Svartsot // Maledictus Eris
Rating: 3.5/5.0 —Lute and pillage
Label: Napalm Records
Website: |
Release Dates: Out now!

There’s nothing quite like Danish melodic death/folk, right kids? What’s that you say? You don’t know what Steel Druhm speaks of? For shame! By now you probably should know of Svartsot and their heavier than thou approach to folk metal since they’ve been churning it out since 2007. I was a big fan of their quirky debut Ravnenes Saga and was equally amused by the follow up Mulmets Viser (as was AMG himself). Both featured heavy but very catchy and anthemic folk metal with very deathy vocals. Their sound can almost be summed up as Korpiklaani meets Cannibal Corpse after too many ales. Its a weirdly festive and danceable style (yes, you may want to dance around like a spazz to some of their tunes) that somehow remains bruisingly heavy at the same time. Because their approach is so offbeat and unique, it struck a nerve with me and I had high hopes that nerve would continue getting struck with Maledictus Eris, their third release. I’m happy to report this is more entertaining, beer stein swinging, gnome jigging, renaissance faire approved folk metal. All the elements that made the previous albums work are present and if anything, this may be more catchy and fun than before. Now, their admittedly quirky style might not be everyone’s cup of grog. It requires a little tolerance for folk-infused camp and silliness but if you can handle the oddness, its more fun than a barrel full of forest gremlins.
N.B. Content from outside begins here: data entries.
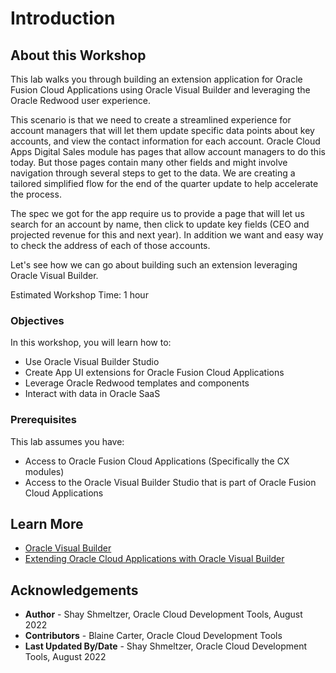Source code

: # Introduction

## About this Workshop

This lab walks you through building an extension application for Oracle Fusion Cloud Applications using Oracle Visual Builder and leveraging the Oracle Redwood user experience.

This scenario is that we need to create a streamlined experience for account managers that will let them update specific data points about key accounts, and view the contact information for each account. Oracle Cloud Apps Digital Sales module has pages that allow account managers to do this today. But those pages contain many other fields and might involve navigation through several steps to get to the data. We are creating a tailored simplified flow for the end of the quarter update to help accelerate the process.

The spec we got for the app require us to provide a page that will let us search for an account by name, then click to update key fields (CEO and projected revenue for this and next year). In addition we want and easy way to check the address of each of those accounts.

Let's see how we can go about building such an extension leveraging Oracle Visual Builder.

Estimated Workshop Time: 1 hour

  [](youtube:kqC2wLWw-cM)

### Objectives

In this workshop, you will learn how to:
* Use Oracle Visual Builder Studio
* Create App UI extensions for Oracle Fusion Cloud Applications
* Leverage Oracle Redwood templates and components
* Interact with data in Oracle SaaS

### Prerequisites

This lab assumes you have:
* Access to Oracle Fusion Cloud Applications (Specifically the CX modules)
* Access to the Oracle Visual Builder Studio that is part of Oracle Fusion Cloud Applications

## Learn More

* [Oracle Visual Builder](https://www.oracle.com/application-development/visual-builder/)
* [Extending Oracle Cloud Applications with Oracle Visual Builder](https://docs.oracle.com/en/cloud/paas/visual-builder/visualbuilder-building-appui/index.html)

## Acknowledgements
* **Author** - Shay Shmeltzer, Oracle Cloud Development Tools, August 2022
* **Contributors** -  Blaine Carter, Oracle Cloud Development Tools
* **Last Updated By/Date** - Shay Shmeltzer, Oracle Cloud Development Tools, August 2022
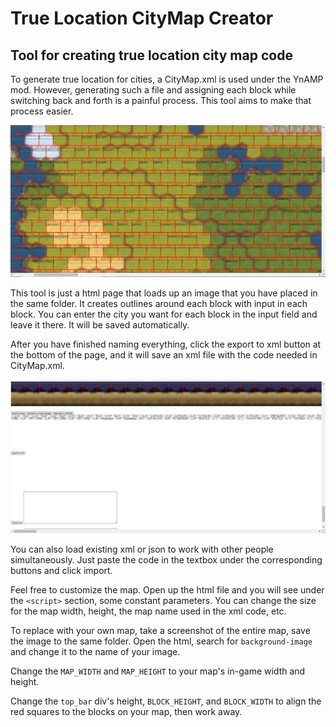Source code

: # True Location CityMap Creator

## Tool for creating true location city map code

To generate true location for cities, a CityMap.xml is used under the YnAMP mod. However, generating such a file and assigning each block while switching back and forth is a painful process. This tool aims to make that process easier. 

![Map view](/display/tooldisplay3.JPG?raw=true)

This tool is just a html page that loads up an image that you have placed in the same folder. It creates outlines around each block with input in each block.
You can enter the city you want for each block in the input field and leave it there. It will be saved automatically.

After you have finished naming everything, click the export to xml button at the bottom of the page, and it will save an xml file with the code needed in CityMap.xml.

![Map view](/display/tooldisplay4.JPG?raw=true)

You can also load existing xml or json to work with other people simultaneously. Just paste the code in the textbox under the corresponding buttons and click import.

Feel free to customize the map. Open up the html file and you will see under the `<script>` section, some constant parameters. You can change the size for the map width, height, the map name used in the xml code, etc.

To replace with your own map, take a screenshot of the entire map, save the image to the same folder. Open the html, search for `background-image` and change it to the name of your image.

Change the `MAP_WIDTH` and `MAP_HEIGHT` to your map's in-game width and height.

Change the `top_bar` div's height, `BLOCK_HEIGHT`, and `BLOCK_WIDTH` to align the red squares to the blocks on your map, then work away.
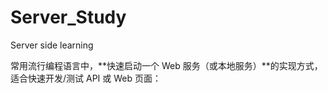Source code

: # Server_Study
Server side learning

常用流行编程语言中，**快速启动一个 Web 服务（或本地服务）**的实现方式，适合快速开发/测试 API 或 Web 页面：

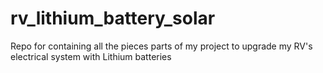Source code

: # rv_lithium_battery_solar
Repo for containing all the pieces parts of my project to upgrade my RV's electrical system with Lithium batteries
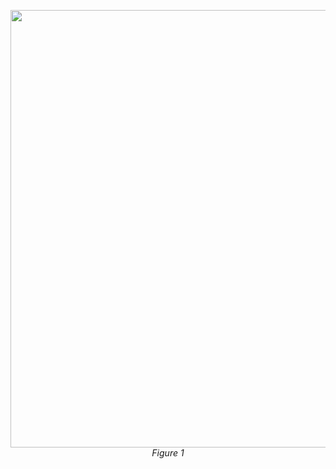 <p align="center">
  <img src="https://github.com/user-attachments/assets/b112f17d-fbdf-4111-87f9-59092305e9ae" width="700"/><br/>
  <i>Figure 1</i><br/><br/>
</p>
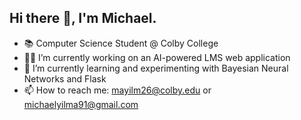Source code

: ## Hi there 👋, I'm Michael.


- 📚 Computer Science Student @ Colby College
- 👨‍💻 I’m currently working on an AI-powered LMS web application 
- 🌱 I’m currently learning and experimenting with Bayesian Neural Networks and Flask
- 📫 How to reach me: mayilm26@colby.edu or michaelyilma91@gmail.com
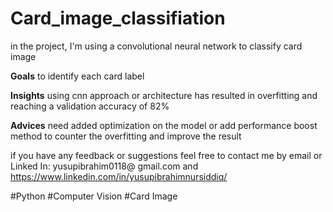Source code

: # Card_image_classifiation
in the project, I'm using a convolutional neural network to classify card image

**Goals** 
to identify each card label

**Insights**
using cnn approach or architecture has resulted in overfitting and reaching a validation accuracy of 82%

**Advices**
need added optimization on the model or add performance boost method to counter the overfitting and improve the result

if you have any feedback or suggestions feel free to contact me by email or Linked In:
yusupibrahim0118@ gmail.com and https://www.linkedin.com/in/yusupibrahimnursiddiq/

#Python
#Computer Vision
#Card Image
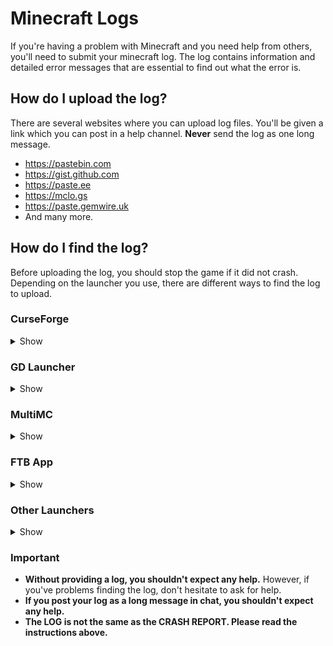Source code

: # Minecraft Logs

If you're having a problem with Minecraft and you need help from others, you'll need to submit your minecraft log.
The log contains information and detailed error messages that are essential to find out what the error is.

## How do I upload the log?

There are several websites where you can upload log files.
You'll be given a link which you can post in a help channel.
**Never** send the log as one long message.

* <https://pastebin.com>
* <https://gist.github.com>
* <https://paste.ee>
* <https://mclo.gs>
* <https://paste.gemwire.uk>
* And many more.

## How do I find the log?

Before uploading the log, you should stop the game if it did not crash.
Depending on the launcher you use, there are different ways to find the log to upload.

### CurseForge

<details>
<summary>Show</summary>

If you're using CurseForge, right-click on your modpack profile, and then on `Open Folder`.
There, you'll find a folder named `logs`.
Inside that folder there's a file called `latest.log`.
You will need to upload this file to one of the websites linked above.
</details>

### GD Launcher

<details>
<summary>Show</summary>

If you're using GD Launcher, right-click on your modpack profile, then on `Open Folder`.
There, you'll find a folder named `logs`.
Inside that folder there's a file called `latest.log`.
You will need to upload this file to one of the websites linked above.

</details>

### MultiMC

<details>
<summary>Show</summary>

If you're using MultiMC, click on `Edit Instance`, then on `Other logs`.
Now select `logs/latest.log` from the drop-down menu at the top and click on `Upload`.
You'll get a link that you can post.
Alternatively, you can click `Upload` directly in the `Minecraft Log` tab.

</details>

### FTB App

<details>
<summary>Show</summary>

If you're using FTB App, click on your modpack profile and then on `Settings` in the top right corner.
Then press `Open Folder` in the bottom left corner.
There, you'll find a folder named `logs`.
Inside that folder there's a file called `latest.log`.
You will need to upload this file to one of the websites linked above.

</details>

### Other Launchers

<details>
<summary>Show</summary>

Inside your `.minecraft` folder, you'll find a folder named `logs`.
Inside that folder there's a file called `latest.log`.
You will need to upload this file to one of the websites linked above.

</details>

### Important

* **Without providing a log, you shouldn't expect any help.**
  However, if you've problems finding the log, don't hesitate to ask for help.
* **If you post your log as a long message in chat, you shouldn't expect any help.**
* **The LOG is not the same as the CRASH REPORT. Please read the instructions above.**
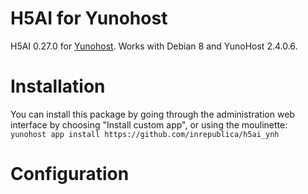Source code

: # H5AI for Yunohost

H5AI 0.27.0 for [Yunohost](http://yunohost.org/). Works with Debian 8 and YunoHost 2.4.0.6.

# Installation
You can install this package by going through the administration web interface by choosing "Install custom app", or using the moulinette:
`yunohost app install https://github.com/inrepublica/h5ai_ynh`

# Configuration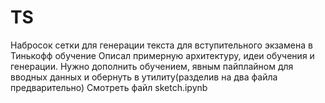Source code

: # TS
Набросок сетки для генерации текста для вступительного экзамена в Тинькофф обучение
Описал примерную архитектуру, идеи обучения и генерации. Нужно дополнить обучением, явным пайплайном для вводных данных и обернуть в утилиту(разделив на два файла предварительно)
Смотреть файл sketch.ipynb
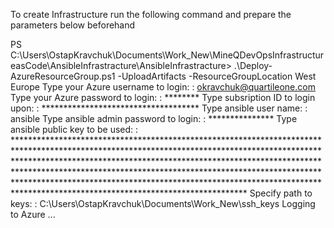 To create Infrastructure run the following command and prepare the parameters below beforehand  

PS C:\Users\OstapKravchuk\Documents\Work_New\MineQDevOpsInfrastructureasCode\AnsibleInfrastracture\AnsibleInfrastracture> .\Deploy-AzureResourceGroup.ps1  -UploadArtifacts -ResourceGroupLocation West Europe
Type your Azure username to login: : okravchuk@quartileone.com
Type your Azure password to login: : ********
Type subsription ID to login upon: : ************************************
Type ansible user name: : ansible
Type ansible admin password to login: : ***************
Type ansible public key to be used: : *************************************************************************************************************************************************************************************************************************************************************************************************************************************************************************************************************************
Specify path to keys: : C:\Users\OstapKravchuk\Documents\Work_New\ssh_keys
Logging to Azure ...
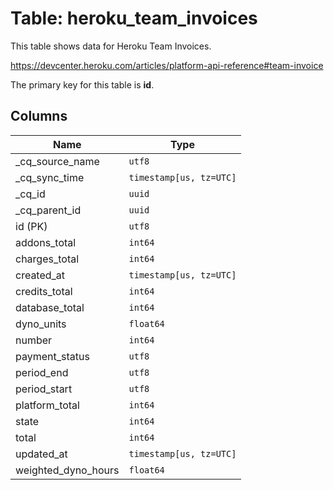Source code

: # Table: heroku_team_invoices

This table shows data for Heroku Team Invoices.

https://devcenter.heroku.com/articles/platform-api-reference#team-invoice

The primary key for this table is **id**.

## Columns

| Name          | Type          |
| ------------- | ------------- |
|_cq_source_name|`utf8`|
|_cq_sync_time|`timestamp[us, tz=UTC]`|
|_cq_id|`uuid`|
|_cq_parent_id|`uuid`|
|id (PK)|`utf8`|
|addons_total|`int64`|
|charges_total|`int64`|
|created_at|`timestamp[us, tz=UTC]`|
|credits_total|`int64`|
|database_total|`int64`|
|dyno_units|`float64`|
|number|`int64`|
|payment_status|`utf8`|
|period_end|`utf8`|
|period_start|`utf8`|
|platform_total|`int64`|
|state|`int64`|
|total|`int64`|
|updated_at|`timestamp[us, tz=UTC]`|
|weighted_dyno_hours|`float64`|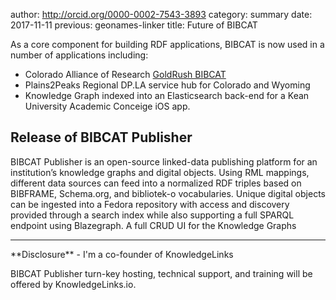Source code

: author: http://orcid.org/0000-0002-7543-3893
category: summary
date: 2017-11-11
previous: geonames-linker
title: Future of BIBCAT

As a core component for building RDF applications, BIBCAT
is now used in a number of applications including:

*   Colorado Alliance of Research [GoldRush BIBCAT](https://bibcat.coalliance.org/)
*   Plains2Peaks Regional DP.LA service hub for
    Colorado and Wyoming
*   Knowledge Graph indexed into an Elasticsearch back-end 
    for a Kean University Academic Conceige iOS app. 

## Release of BIBCAT Publisher
BIBCAT Publisher is an open-source linked-data publishing platform 
for an institution’s knowledge graphs and digital objects. Using 
RML mappings, different data sources can feed into a normalized
RDF triples based on BIBFRAME, Schema.org, and bibliotek-o vocabularies.
Unique digital objects can be ingested into a Fedora repository with access
and discovery provided through a search index while also supporting 
a full SPARQL endpoint using Blazegraph. A full CRUD UI for the Knowledge
Graphs 

<hr>
**Disclosure** - I'm a co-founder of KnowledgeLinks

BIBCAT Publisher turn-key hosting, technical support, and training 
will be offered by KnowledgeLinks.io.



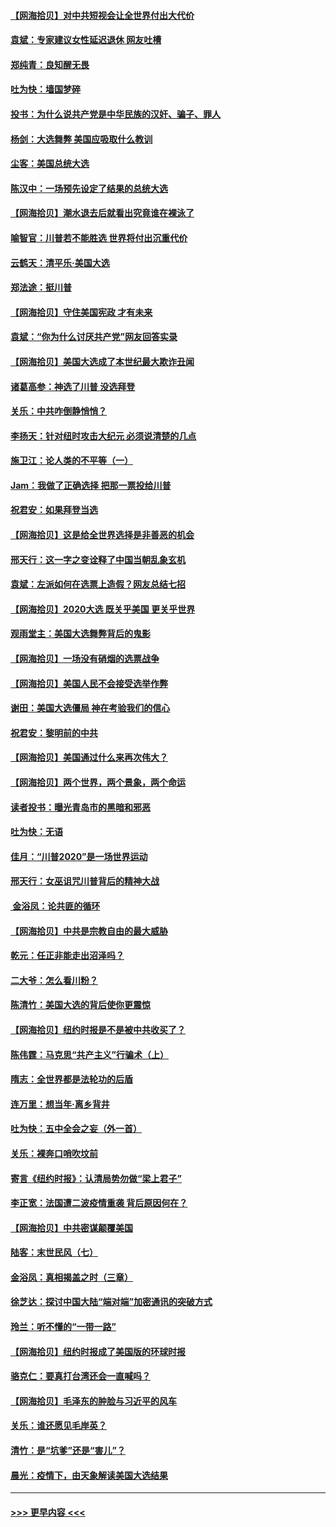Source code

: #### [【网海拾贝】对中共短视会让全世界付出大代价](../pages/nsc993/n12546043.md?t=11131551) 
#### [袁斌：专家建议女性延迟退休 网友吐槽](../pages/nsc993/n12545424.md?t=11131551) 
#### [郑纯青：良知醒无畏](../pages/nsc993/n12545394.md?t=11131551) 
#### [吐为快：墙国梦碎](../pages/nsc993/n12545309.md?t=11131551) 
#### [投书：为什么说共产党是中华民族的汉奸、骗子、罪人](../pages/nsc993/n12545089.md?t=11131551) 
#### [杨剑：大选舞弊 美国应吸取什么教训](../pages/nsc993/n12543937.md?t=11131551) 
#### [尘客：美国总统大选](../pages/nsc993/n12543828.md?t=11131551) 
#### [陈汉中：一场预先设定了结果的总统大选](../pages/nsc993/n12543564.md?t=11131551) 
#### [【网海拾贝】潮水退去后就看出究竟谁在裸泳了](../pages/nsc993/n12543321.md?t=11131551) 
#### [喻智官：川普若不能胜选 世界将付出沉重代价](../pages/nsc993/n12541352.md?t=11131551) 
#### [云鹤天：清平乐‧美国大选](../pages/nsc993/n12540916.md?t=11131551) 
#### [郑法途：挺川普](../pages/nsc993/n12540898.md?t=11131551) 
#### [【网海拾贝】守住美国宪政 才有未来](../pages/nsc993/n12540423.md?t=11131551) 
#### [袁斌：“你为什么讨厌共产党”网友回答实录](../pages/nsc993/n12540208.md?t=11131551) 
#### [【网海拾贝】美国大选成了本世纪最大欺诈丑闻](../pages/nsc993/n12538029.md?t=11131551) 
#### [诸葛高参：神选了川普 没选拜登](../pages/nsc993/n12537664.md?t=11131551) 
#### [关乐：中共咋倒静悄悄？](../pages/nsc993/n12537615.md?t=11131551) 
#### [李扬天：针对纽时攻击大纪元 必须说清楚的几点](../pages/nsc993/n12536001.md?t=11131551) 
#### [施卫江：论人类的不平等（一）](../pages/nsc993/n12535700.md?t=11131551) 
#### [Jam：我做了正确选择 把那一票投给川普](../pages/nsc993/n12535743.md?t=11131551) 
#### [祝君安：如果拜登当选](../pages/nsc993/n12535726.md?t=11131551) 
#### [【网海拾贝】这是给全世界选择是非善恶的机会](../pages/nsc993/n12535061.md?t=11131551) 
#### [邢天行：这一字之变诠释了中国当朝乱象玄机](../pages/nsc993/n12533446.md?t=11131551) 
#### [袁斌：左派如何在选票上造假？网友总结七招](../pages/nsc993/n12533180.md?t=11131551) 
#### [【网海拾贝】2020大选 既关乎美国 更关乎世界](../pages/nsc993/n12533161.md?t=11131551) 
#### [观雨堂主：美国大选舞弊背后的鬼影](../pages/nsc993/n12533153.md?t=11131551) 
#### [【网海拾贝】一场没有硝烟的选票战争](../pages/nsc993/n12531883.md?t=11131551) 
#### [【网海拾贝】美国人民不会接受选举作弊](../pages/nsc993/n12528850.md?t=11131551) 
#### [谢田：美国大选僵局 神在考验我们的信心](../pages/nsc993/n12527932.md?t=11131551) 
#### [祝君安：黎明前的中共](../pages/nsc993/n12524071.md?t=11131551) 
#### [【网海拾贝】美国通过什么来再次伟大？](../pages/nsc993/n12523844.md?t=11131551) 
#### [【网海拾贝】两个世界，两个景象，两个命运](../pages/nsc993/n12521419.md?t=11131551) 
#### [读者投书：曝光青岛市的黑暗和邪恶](../pages/nsc993/n12520988.md?t=11131551) 
#### [吐为快：无语](../pages/nsc993/n12518588.md?t=11131551) 
#### [佳月：“川普2020”是一场世界运动](../pages/nsc993/n12518581.md?t=11131551) 
#### [邢天行：女巫诅咒川普背后的精神大战](../pages/nsc993/n12517257.md?t=11131551) 
#### [ 金浴凤：论共匪的循环](../pages/nsc993/n12517133.md?t=11131551) 
#### [【网海拾贝】中共是宗教自由的最大威胁](../pages/nsc993/n12516879.md?t=11131551) 
#### [乾元：任正非能走出沼泽吗？](../pages/nsc993/n12515831.md?t=11131551) 
#### [二大爷：怎么看川粉？](../pages/nsc993/n12515820.md?t=11131551) 
#### [陈清竹：美国大选的背后使你更震惊](../pages/nsc993/n12515589.md?t=11131551) 
#### [【网海拾贝】纽约时报是不是被中共收买了？](../pages/nsc993/n12515122.md?t=11131551) 
#### [陈伟霆：马克思“共产主义”行骗术（上）](../pages/nsc993/n12510217.md?t=11131551) 
#### [隋志：全世界都是法轮功的后盾](../pages/nsc993/n12510636.md?t=11131551) 
#### [连万里：想当年‧离乡背井](../pages/nsc993/n12510623.md?t=11131551) 
#### [吐为快：五中全会之妄（外一首）](../pages/nsc993/n12510470.md?t=11131551) 
#### [关乐：裸奔口哨吹坟前](../pages/nsc993/n12510403.md?t=11131551) 
#### [寄言《纽约时报》：认清局势勿做“梁上君子”](../pages/nsc993/n12510042.md?t=11131551) 
#### [李正宽：法国遭二波疫情重袭 背后原因何在？](../pages/nsc993/n12509971.md?t=11131551) 
#### [【网海拾贝】中共密谋颠覆美国](../pages/nsc993/n12509816.md?t=11131551) 
#### [陆客：末世民风（七）](../pages/nsc993/n12507822.md?t=11131551) 
#### [金浴凤：真相揭盖之时（三章）](../pages/nsc993/n12507804.md?t=11131551) 
#### [徐芝达：探讨中国大陆“端对端”加密通讯的突破方式](../pages/nsc993/n12507682.md?t=11131551) 
#### [玲兰：听不懂的“一带一路”](../pages/nsc993/n12507669.md?t=11131551) 
#### [【网海拾贝】纽约时报成了美国版的环球时报](../pages/nsc993/n12507053.md?t=11131551) 
#### [骆克仁：要真打台湾还会一直喊吗？](../pages/nsc993/n12506843.md?t=11131551) 
#### [【网海拾贝】毛泽东的肿脸与习近平的风车](../pages/nsc993/n12504537.md?t=11131551) 
#### [关乐：谁还愿见毛岸英？](../pages/nsc993/n12503866.md?t=11131551) 
#### [清竹：是“坑爹”还是“害儿”？](../pages/nsc993/n12503034.md?t=11131551) 
#### [晨光：疫情下，由天象解读美国大选结果](../pages/nsc993/n12502536.md?t=11131551) 

----
#### [ >>> 更早内容 <<< ](../indexes/nsc993-earlier.md)
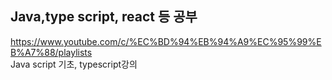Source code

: ## Java,type script, react 등 공부
https://www.youtube.com/c/%EC%BD%94%EB%94%A9%EC%95%99%EB%A7%88/playlists   
Java script 기초, typescript강의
After a short intro, Svasrtsot brings down the folk hammer with “Gud Giv Det Varer Ved!” and its stacked with folksy riffing, deathly croaks and flutes, lots of flutes. In fact, there’s more flute on here than on Yanni at the Necropolis or the average Zamfir record. While there’s other typical folk instrumentation present, the flute takes a lead role on most songs and plays harmony off the riffing. Tracks like “Dodedansen” and Om Jeg Lever Krieg”put it to good use and both have a cheery, driving pace that will keep the head nodding and the stein swinging. The bagpipes in “Holdt Ned Af En Tjorn” sound great alongside heavy, crunching riffing and low death gurgles and this ends up being a standout ditty. For me, the big hit is “Spigrene” with its laid back acoustic feel and emotive clean singing. There’s something quietly powerful, beautiful and epic about it though it never gets heavy or aggressive. Although all the lyrics are in Danish and therefore beyond my understanding, they revolve around the Black Death ravaging Europe. While that is a great topic for metal, a lot of the songs feel too festive for such a dark concept and most sound far more like drinking songs than “bring out your dead” songs.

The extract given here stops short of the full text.